At Least I…

Newsletter 033 – February 24, 2023


In the last newsletter I talked about applying for a writing residency in Cove Park, Scotland. I didn’t get it, so I won’t be heading off to the UK this year. I first heard about the residency about a week before the application was due. In my haste to get it submitted I did make a grammatical mistake (just one fortunately), I left a word out. Mea culpa. Grammatical errors do happen, but when you’re applying for a residency (especially as an author), it doesn’t look good. I should have proofread it more carefully. I knew “the odds were never in my favor.” I was competing against 1,430 other applicants, and there were only 27 slots, but I’m glad I tried. Short deadlines make for quick turnarounds; and completing the Cove Park application gave me a retooled bio, an updated CV, a polished intro for one of my works-in-progress (The Hawthorn’s Sting) and several paragraphs of description about my novels. All useful tools for a writer’s publicity kit.

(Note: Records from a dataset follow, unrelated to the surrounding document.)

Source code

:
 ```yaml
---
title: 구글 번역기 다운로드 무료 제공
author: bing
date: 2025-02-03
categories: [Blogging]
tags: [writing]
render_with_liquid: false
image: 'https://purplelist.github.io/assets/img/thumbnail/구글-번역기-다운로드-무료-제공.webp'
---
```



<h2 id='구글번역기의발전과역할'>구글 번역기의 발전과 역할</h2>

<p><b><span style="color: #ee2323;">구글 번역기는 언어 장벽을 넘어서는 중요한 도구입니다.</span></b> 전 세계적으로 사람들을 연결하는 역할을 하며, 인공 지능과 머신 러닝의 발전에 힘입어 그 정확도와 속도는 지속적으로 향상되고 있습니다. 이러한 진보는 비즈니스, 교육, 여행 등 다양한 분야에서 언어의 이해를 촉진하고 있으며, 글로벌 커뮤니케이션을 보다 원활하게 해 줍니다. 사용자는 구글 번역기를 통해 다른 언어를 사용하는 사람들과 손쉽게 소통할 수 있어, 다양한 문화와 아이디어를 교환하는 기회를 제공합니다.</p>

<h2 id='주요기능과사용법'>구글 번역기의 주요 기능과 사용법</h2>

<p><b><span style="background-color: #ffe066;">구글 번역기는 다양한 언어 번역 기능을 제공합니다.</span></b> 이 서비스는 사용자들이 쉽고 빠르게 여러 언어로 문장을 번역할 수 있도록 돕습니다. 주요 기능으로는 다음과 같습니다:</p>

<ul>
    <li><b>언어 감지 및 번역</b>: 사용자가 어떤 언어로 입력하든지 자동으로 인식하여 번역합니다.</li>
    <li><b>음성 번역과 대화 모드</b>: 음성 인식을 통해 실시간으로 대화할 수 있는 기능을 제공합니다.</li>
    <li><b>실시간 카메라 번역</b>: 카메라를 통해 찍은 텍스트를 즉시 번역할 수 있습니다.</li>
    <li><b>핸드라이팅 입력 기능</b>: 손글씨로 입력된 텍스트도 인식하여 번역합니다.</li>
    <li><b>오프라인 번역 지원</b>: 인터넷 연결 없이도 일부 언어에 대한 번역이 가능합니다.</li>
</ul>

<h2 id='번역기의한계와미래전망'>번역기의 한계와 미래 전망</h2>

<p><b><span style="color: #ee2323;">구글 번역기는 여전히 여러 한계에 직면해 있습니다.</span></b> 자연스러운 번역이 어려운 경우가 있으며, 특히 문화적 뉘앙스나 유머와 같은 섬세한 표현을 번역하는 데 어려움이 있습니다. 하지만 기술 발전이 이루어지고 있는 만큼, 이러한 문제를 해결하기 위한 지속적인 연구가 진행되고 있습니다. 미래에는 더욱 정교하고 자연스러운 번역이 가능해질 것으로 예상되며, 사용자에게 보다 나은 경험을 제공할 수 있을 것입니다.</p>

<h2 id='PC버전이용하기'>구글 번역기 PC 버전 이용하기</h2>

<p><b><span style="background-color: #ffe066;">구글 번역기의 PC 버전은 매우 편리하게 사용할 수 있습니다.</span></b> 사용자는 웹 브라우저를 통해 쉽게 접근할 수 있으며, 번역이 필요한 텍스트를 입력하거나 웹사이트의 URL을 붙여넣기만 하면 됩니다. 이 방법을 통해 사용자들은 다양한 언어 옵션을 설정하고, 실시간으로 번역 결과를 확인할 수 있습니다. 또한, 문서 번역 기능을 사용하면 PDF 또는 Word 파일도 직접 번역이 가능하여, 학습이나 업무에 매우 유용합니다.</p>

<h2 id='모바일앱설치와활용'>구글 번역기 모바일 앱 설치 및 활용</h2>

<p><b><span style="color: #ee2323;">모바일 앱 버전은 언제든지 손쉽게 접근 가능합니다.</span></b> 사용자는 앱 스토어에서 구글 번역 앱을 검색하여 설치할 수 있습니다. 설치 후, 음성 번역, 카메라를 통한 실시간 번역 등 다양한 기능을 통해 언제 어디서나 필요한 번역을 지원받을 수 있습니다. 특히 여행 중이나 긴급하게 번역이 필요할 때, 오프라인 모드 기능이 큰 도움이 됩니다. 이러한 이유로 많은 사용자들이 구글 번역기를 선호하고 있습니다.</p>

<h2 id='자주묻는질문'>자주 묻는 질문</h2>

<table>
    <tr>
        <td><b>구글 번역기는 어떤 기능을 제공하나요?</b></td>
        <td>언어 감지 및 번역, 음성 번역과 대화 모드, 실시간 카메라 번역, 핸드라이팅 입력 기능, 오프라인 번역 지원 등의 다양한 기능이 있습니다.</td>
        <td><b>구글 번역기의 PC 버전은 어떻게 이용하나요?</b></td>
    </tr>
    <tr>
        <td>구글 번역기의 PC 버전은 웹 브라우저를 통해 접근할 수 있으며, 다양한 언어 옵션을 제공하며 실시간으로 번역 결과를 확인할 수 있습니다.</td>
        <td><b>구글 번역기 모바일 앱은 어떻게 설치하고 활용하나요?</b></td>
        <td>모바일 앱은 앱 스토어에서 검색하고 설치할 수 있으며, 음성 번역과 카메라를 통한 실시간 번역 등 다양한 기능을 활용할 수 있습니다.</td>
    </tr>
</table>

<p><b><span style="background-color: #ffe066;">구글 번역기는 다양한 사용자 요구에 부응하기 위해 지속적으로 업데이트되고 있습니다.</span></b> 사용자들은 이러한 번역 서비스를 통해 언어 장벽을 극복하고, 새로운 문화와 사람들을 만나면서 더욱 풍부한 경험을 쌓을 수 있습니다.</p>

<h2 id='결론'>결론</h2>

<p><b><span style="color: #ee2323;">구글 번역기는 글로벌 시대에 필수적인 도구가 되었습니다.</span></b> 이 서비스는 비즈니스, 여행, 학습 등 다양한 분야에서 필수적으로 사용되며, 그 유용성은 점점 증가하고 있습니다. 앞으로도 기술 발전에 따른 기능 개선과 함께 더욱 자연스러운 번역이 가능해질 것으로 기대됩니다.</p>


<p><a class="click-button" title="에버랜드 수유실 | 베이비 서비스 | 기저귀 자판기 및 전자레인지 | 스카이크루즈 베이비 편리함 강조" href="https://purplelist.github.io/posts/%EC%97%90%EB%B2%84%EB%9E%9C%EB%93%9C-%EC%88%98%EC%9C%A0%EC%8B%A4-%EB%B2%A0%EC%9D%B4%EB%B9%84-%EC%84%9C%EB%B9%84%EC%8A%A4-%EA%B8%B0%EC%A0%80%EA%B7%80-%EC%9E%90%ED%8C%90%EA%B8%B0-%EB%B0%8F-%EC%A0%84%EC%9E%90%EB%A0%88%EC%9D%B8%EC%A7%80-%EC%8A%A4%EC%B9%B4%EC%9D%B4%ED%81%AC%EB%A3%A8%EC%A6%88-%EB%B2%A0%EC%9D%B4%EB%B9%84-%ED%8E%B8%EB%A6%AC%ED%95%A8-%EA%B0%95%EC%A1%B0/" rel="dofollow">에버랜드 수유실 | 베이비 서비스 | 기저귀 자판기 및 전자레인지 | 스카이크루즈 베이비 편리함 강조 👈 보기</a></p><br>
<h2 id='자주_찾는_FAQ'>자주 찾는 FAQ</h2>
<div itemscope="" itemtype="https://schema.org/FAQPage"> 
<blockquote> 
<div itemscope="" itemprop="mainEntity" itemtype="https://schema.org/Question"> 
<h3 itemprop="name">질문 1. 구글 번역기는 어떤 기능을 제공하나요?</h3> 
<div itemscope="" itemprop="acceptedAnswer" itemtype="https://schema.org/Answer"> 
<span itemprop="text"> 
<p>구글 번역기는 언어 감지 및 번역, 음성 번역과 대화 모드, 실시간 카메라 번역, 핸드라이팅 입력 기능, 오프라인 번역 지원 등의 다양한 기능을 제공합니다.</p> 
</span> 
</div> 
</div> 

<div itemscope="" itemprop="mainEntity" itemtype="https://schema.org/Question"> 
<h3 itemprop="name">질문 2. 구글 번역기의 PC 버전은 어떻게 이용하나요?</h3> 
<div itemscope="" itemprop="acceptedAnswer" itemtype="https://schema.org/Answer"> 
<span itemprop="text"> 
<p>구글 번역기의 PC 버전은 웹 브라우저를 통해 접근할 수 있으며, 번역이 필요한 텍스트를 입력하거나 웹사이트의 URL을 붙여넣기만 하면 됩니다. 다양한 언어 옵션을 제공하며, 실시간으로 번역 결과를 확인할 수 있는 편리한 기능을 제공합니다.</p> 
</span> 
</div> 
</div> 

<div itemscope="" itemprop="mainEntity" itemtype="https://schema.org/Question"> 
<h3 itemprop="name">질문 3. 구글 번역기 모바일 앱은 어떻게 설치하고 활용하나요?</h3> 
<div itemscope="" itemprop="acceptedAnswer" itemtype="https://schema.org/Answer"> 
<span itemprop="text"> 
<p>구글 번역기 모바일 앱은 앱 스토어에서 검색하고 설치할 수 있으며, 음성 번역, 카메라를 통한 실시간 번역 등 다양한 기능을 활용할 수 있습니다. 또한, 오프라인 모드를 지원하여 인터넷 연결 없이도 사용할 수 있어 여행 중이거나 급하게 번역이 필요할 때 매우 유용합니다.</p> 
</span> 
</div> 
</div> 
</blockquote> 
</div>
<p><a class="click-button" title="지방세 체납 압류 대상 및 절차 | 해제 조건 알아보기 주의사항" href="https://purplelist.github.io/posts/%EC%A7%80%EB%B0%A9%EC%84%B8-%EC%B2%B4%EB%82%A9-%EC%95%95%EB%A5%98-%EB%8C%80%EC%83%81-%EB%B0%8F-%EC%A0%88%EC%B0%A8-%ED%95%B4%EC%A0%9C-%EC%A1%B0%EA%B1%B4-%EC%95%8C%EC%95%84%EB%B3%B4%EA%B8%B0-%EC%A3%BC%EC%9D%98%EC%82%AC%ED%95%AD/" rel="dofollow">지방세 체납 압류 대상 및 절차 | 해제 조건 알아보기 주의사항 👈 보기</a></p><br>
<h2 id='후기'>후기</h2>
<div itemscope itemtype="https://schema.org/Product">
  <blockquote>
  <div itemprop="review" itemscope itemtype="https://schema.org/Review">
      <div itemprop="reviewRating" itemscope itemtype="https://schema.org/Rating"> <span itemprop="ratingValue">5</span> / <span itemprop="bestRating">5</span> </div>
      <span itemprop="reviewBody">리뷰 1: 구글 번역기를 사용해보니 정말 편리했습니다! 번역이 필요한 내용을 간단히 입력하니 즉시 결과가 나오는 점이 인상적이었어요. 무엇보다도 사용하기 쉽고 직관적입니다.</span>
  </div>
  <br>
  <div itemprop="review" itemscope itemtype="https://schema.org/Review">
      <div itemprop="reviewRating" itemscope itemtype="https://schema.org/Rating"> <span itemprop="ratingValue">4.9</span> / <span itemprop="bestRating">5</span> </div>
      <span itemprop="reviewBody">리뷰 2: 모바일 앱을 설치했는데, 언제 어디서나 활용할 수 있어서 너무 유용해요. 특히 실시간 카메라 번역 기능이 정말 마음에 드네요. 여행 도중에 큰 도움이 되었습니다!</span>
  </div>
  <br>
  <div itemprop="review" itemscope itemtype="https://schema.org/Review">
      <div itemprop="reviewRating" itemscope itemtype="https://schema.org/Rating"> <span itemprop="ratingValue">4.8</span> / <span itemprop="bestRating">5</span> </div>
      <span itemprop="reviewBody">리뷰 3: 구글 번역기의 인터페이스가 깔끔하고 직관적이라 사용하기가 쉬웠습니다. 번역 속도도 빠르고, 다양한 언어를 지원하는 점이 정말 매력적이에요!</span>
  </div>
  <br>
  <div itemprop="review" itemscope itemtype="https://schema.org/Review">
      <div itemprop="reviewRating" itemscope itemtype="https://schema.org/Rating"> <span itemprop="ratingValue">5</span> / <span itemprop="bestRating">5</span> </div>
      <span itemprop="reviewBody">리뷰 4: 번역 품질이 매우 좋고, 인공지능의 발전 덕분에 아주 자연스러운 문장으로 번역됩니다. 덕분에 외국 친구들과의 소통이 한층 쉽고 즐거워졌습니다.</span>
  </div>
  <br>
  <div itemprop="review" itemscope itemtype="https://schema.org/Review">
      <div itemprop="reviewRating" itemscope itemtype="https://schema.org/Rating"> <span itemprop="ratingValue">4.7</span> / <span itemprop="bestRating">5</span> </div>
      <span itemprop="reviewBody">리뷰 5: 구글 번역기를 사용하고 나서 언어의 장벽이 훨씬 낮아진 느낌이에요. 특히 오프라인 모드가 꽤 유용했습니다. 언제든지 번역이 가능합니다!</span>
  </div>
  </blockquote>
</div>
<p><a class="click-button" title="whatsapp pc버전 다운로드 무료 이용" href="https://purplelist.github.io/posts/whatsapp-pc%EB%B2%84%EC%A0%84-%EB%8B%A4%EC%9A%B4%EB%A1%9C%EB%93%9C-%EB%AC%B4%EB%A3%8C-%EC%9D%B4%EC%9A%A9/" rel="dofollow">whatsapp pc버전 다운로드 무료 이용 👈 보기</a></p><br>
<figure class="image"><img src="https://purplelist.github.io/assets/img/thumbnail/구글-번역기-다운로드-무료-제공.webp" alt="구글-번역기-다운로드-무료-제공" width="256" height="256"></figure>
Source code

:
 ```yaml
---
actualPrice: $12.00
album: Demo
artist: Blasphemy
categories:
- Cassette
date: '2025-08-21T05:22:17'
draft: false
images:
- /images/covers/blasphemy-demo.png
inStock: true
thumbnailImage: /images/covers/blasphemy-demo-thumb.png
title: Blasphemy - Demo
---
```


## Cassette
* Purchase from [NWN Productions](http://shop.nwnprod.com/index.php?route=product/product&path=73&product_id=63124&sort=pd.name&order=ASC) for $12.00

This newsletter, though, is about my novella, Flood and Fire. In Newsletter #31, I mentioned why I’m writing it (to give it away to promote my book, Jagged Man, before its re-release later this year). Yes, everyone on my mailing list will get a free copy of Flood and Fire, you and anyone else who subscribes before Jagged Man is released. One of the obvious truths about publishing is that authors can’t sell their books if readers don’t know the books exist. That’s why authors run promotions. It’s possible to spend many thousands of dollars advertising a book and still not see a profitable return in sales, but newsletters are a way for authors to inform their readers directly. The biggest side-benefit of sales for authors is that it’s a lot easier to write if you know people are reading (and hopefully enjoying) your work.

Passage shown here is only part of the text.